§ Records:
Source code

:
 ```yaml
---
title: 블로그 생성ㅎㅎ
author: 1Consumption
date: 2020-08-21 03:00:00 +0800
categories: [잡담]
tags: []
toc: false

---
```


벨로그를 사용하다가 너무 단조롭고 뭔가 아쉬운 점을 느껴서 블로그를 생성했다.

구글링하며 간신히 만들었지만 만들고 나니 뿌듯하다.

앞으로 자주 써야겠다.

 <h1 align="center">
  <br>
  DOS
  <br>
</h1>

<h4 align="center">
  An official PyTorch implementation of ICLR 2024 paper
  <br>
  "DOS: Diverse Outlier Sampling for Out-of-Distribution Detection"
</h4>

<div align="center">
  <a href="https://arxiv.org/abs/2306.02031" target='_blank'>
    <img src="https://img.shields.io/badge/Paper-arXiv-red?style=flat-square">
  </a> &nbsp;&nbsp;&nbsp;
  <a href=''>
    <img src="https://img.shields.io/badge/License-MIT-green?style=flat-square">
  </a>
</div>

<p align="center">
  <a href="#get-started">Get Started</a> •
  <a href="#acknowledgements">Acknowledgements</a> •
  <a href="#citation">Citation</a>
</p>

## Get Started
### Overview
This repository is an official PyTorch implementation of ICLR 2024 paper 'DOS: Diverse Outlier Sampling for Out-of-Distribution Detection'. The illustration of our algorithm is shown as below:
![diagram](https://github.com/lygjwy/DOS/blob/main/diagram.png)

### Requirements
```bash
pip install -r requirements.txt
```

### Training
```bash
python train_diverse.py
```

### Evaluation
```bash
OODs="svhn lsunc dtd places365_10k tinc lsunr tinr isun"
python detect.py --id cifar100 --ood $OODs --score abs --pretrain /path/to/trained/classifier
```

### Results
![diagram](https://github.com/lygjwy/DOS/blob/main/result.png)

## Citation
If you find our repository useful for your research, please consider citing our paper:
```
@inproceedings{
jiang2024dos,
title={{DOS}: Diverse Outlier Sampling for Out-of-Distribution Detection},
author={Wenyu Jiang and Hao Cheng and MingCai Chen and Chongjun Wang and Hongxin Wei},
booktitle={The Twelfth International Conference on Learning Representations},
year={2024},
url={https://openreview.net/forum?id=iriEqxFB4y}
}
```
---
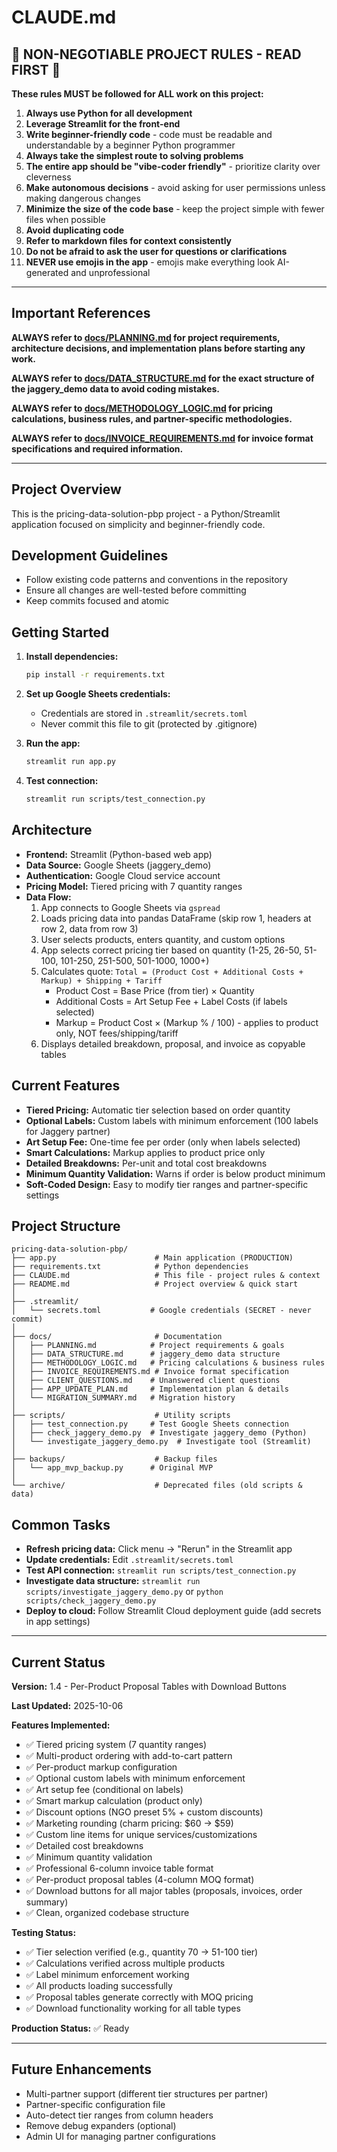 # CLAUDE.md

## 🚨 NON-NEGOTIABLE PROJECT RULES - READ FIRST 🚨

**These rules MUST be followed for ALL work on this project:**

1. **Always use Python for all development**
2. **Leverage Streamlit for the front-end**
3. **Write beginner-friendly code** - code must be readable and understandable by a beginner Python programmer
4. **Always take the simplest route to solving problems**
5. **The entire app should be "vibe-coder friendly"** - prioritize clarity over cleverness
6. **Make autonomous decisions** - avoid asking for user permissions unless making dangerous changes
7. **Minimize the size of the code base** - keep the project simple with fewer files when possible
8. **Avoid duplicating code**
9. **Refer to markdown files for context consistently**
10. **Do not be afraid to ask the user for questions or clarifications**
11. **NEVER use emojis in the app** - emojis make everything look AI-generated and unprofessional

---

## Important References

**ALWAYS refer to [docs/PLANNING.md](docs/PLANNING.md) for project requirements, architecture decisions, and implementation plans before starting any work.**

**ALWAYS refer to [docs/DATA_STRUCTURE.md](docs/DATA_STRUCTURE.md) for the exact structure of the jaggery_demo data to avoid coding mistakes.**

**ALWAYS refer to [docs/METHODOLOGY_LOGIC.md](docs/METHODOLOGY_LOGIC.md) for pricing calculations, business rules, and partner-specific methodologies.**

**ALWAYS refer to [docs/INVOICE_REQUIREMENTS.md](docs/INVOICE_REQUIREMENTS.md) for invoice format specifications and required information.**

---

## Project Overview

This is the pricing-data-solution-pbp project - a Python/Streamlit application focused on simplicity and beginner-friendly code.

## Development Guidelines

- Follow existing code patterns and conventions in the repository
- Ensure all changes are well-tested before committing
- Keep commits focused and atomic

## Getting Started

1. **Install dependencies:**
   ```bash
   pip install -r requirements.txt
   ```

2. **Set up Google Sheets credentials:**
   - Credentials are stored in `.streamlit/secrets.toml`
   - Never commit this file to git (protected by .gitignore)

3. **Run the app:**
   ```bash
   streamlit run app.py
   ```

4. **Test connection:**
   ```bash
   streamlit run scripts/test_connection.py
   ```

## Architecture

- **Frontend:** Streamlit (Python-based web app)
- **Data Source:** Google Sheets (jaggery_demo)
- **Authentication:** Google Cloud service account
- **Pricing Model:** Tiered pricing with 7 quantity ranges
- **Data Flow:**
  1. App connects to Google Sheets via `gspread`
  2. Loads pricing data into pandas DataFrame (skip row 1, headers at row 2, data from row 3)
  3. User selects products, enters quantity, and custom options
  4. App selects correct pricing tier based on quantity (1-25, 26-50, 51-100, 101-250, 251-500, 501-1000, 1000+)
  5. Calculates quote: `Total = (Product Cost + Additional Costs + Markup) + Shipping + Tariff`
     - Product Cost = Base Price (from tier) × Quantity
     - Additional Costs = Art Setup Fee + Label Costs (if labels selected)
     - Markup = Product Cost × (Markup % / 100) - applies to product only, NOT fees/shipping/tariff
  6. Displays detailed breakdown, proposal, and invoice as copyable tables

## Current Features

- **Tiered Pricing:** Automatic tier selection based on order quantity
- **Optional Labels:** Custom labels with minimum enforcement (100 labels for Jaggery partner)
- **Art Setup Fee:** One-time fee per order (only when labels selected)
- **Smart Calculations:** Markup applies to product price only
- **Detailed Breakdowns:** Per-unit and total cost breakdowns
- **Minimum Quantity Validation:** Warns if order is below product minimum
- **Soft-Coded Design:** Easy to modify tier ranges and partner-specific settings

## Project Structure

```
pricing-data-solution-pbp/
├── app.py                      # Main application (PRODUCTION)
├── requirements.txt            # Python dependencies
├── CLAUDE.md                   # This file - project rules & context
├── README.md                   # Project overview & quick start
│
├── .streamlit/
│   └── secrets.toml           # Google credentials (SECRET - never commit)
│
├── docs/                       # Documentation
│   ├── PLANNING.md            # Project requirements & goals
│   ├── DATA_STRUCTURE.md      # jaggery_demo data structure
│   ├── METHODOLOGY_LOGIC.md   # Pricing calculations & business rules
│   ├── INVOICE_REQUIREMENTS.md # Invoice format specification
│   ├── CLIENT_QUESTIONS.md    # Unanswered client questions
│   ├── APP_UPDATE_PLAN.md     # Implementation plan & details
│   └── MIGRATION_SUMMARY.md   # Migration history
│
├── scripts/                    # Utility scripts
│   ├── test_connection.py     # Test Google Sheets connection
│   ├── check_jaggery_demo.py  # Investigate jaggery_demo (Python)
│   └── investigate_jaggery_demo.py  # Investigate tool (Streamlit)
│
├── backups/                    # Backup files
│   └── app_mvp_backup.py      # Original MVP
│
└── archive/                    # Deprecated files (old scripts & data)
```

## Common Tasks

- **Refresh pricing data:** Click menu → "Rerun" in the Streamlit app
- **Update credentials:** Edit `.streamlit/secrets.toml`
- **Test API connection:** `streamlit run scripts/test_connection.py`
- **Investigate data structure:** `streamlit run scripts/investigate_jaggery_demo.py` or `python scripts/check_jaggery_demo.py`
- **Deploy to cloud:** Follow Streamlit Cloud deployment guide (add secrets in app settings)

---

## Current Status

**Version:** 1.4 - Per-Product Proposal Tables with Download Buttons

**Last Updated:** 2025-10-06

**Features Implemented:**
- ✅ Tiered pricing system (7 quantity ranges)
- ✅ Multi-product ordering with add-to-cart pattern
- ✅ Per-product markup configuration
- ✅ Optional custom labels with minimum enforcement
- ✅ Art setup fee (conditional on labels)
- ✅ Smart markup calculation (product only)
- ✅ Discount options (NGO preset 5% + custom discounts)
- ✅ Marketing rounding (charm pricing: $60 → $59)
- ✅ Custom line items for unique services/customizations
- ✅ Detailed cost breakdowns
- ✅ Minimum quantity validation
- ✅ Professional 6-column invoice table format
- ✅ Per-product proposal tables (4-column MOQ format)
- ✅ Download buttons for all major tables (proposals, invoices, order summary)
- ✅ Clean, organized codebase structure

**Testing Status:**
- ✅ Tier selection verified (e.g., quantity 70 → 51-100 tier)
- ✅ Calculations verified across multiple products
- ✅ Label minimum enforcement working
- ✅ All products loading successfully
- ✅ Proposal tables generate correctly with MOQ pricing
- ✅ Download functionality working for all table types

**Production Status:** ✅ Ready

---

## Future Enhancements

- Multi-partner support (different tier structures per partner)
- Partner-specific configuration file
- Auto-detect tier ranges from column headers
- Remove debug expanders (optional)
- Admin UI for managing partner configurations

§ Directions for this task:
Above are the records. Copy the lines beginning at the one that has "with Download Buttons" and ending with the one that has "- ✅ Proposal", unchanged.

§ Written answer:
**Version:** 1.4 - Per-Product Proposal Tables with Download Buttons

**Last Updated:** 2025-10-06

**Features Implemented:**
- ✅ Tiered pricing system (7 quantity ranges)
- ✅ Multi-product ordering with add-to-cart pattern
- ✅ Per-product markup configuration
- ✅ Optional custom labels with minimum enforcement
- ✅ Art setup fee (conditional on labels)
- ✅ Smart markup calculation (product only)
- ✅ Discount options (NGO preset 5% + custom discounts)
- ✅ Marketing rounding (charm pricing: $60 → $59)
- ✅ Custom line items for unique services/customizations
- ✅ Detailed cost breakdowns
- ✅ Minimum quantity validation
- ✅ Professional 6-column invoice table format
- ✅ Per-product proposal tables (4-column MOQ format)
- ✅ Download buttons for all major tables (proposals, invoices, order summary)
- ✅ Clean, organized codebase structure

**Testing Status:**
- ✅ Tier selection verified (e.g., quantity 70 → 51-100 tier)
- ✅ Calculations verified across multiple products
- ✅ Label minimum enforcement working
- ✅ All products loading successfully
- ✅ Proposal tables generate correctly with MOQ pricing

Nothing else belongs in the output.